Meme Coin Frenzy Under the White House Policy Favor

● Policy Tone: On January 25, the White House released a policy statement on crypto assets, providing directional signals to the market, with the overall wording being interpreted as relatively friendly, emphasizing the promotion of innovation within a compliance framework. On the same day, CFTC Chairman Mike Selig stated that the U.S. is very suitable for entrepreneurship as the "world's cryptocurrency capital," further reinforcing the U.S. positioning to maintain an advantage in the global crypto and Web3 competition. Although specific terms and execution timelines have not yet been clarified, the "non-hostile" nature of the policy direction itself is sufficient to act as an emotional catalyst.

● Speculative Resonance: Under the warm regulatory winds, risk capital did not first flow into infrastructure or compliant assets, but quickly surged into high-volatility assets—GMGN data shows that BSC ecosystem Meme coins surged by 102.3% in 24 hours. This phenomenon presents a typical picture: at the macro level, the policy narrative emphasizes long-cycle innovation and industrial development; at the micro trading level, on-site funds interpret it in a more short-sighted manner as a "speculative window under the policy shield," prioritizing the short-term elevation of the most emotionally amplifying targets.

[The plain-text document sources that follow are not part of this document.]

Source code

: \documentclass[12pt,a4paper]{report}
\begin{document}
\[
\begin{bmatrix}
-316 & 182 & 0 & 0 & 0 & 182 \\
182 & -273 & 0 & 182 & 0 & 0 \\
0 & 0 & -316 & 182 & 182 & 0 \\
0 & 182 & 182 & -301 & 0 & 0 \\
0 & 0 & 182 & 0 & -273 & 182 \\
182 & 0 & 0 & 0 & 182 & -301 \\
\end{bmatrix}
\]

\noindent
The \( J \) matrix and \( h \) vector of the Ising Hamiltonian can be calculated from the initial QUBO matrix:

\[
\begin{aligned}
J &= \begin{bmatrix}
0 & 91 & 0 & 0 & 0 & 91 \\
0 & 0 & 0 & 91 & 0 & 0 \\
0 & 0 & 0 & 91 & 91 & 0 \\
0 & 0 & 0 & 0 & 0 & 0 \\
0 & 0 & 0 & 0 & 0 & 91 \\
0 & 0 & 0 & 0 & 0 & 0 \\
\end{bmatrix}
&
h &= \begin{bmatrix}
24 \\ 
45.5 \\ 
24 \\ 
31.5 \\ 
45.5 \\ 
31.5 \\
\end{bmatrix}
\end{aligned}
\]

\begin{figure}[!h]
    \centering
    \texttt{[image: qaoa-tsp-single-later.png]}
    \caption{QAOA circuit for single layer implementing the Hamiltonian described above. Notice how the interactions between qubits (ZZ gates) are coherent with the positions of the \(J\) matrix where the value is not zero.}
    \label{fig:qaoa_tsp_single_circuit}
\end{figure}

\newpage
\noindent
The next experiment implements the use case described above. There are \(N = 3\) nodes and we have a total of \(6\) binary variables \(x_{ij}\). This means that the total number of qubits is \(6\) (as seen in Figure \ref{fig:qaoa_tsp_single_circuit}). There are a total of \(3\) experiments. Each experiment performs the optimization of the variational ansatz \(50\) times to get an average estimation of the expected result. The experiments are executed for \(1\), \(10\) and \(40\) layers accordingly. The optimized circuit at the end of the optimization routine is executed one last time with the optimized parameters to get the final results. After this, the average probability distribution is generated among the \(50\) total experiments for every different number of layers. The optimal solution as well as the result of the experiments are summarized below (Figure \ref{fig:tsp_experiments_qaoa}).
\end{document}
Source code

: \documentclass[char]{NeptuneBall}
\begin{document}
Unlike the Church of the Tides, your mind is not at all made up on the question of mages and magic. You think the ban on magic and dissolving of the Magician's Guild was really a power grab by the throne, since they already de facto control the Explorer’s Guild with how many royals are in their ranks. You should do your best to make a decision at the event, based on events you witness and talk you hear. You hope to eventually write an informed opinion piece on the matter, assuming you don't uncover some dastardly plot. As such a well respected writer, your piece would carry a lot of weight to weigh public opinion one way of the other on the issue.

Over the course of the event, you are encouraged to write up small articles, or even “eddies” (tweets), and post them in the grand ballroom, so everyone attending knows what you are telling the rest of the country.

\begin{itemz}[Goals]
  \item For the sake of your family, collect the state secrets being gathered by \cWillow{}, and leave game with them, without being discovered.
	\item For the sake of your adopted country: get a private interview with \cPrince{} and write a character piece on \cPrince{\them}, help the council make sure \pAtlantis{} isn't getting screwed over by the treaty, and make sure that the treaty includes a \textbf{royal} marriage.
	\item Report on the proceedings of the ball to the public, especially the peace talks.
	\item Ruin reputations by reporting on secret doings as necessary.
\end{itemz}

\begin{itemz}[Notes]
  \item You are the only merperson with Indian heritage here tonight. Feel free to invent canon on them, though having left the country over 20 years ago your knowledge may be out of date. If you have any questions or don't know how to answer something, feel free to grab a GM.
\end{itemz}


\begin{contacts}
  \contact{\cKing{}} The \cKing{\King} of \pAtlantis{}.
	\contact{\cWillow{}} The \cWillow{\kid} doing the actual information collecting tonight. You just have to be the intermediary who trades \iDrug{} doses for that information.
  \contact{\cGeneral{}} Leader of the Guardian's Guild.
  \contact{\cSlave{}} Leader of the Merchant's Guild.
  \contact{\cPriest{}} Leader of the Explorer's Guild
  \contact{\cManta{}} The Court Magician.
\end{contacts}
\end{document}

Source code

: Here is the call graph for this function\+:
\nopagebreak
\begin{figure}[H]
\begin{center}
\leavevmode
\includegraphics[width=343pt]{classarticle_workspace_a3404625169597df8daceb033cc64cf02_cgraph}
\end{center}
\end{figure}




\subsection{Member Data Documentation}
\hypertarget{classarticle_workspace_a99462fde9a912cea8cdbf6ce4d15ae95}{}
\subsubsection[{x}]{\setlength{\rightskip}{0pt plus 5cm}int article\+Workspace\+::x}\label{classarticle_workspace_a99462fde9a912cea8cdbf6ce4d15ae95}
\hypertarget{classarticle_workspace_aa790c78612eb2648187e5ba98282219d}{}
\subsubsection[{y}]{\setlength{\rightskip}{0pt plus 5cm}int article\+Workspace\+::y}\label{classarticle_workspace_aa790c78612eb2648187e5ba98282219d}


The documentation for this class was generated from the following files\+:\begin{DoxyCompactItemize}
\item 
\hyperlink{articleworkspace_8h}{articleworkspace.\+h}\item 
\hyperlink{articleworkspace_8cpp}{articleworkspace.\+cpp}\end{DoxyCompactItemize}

● Expectation Misalignment: According to the policy's original intention, the warm regulatory winds should be more beneficial to compliant trading platforms, infrastructure projects, and quality assets that can be incorporated into the traditional financial system, but in reality, high-volatility targets like Meme coins absorbed the new risk appetite first. This misalignment of "fund flow and policy direction" will lead to two major consequences: first, it exacerbates bubble formation, forcing regulators to weigh the balance between "risk prevention" and "innovation promotion" when formulating more detailed rules later; second, it puts technology and application projects that truly rely on long-term capital support in a situation where their funds are siphoned off by emotional assets in the early stages.

● Disconnection Between Emotion and Fundamentals: It is important to emphasize that the current White House statement remains at a directional level, with key issues such as specific implementation details, compliance thresholds, tax and disclosure requirements yet to be established. In this highly uncertain environment, the strong fluctuations of short-term emotions and the slow construction of long-term institutional frameworks naturally exist in misalignment. The market prices in a "first speculate on emotions, then look for implementation" manner, meaning that if subsequent rules do not meet expectations, the speculative premium currently supported by policy imagination may quickly unwind.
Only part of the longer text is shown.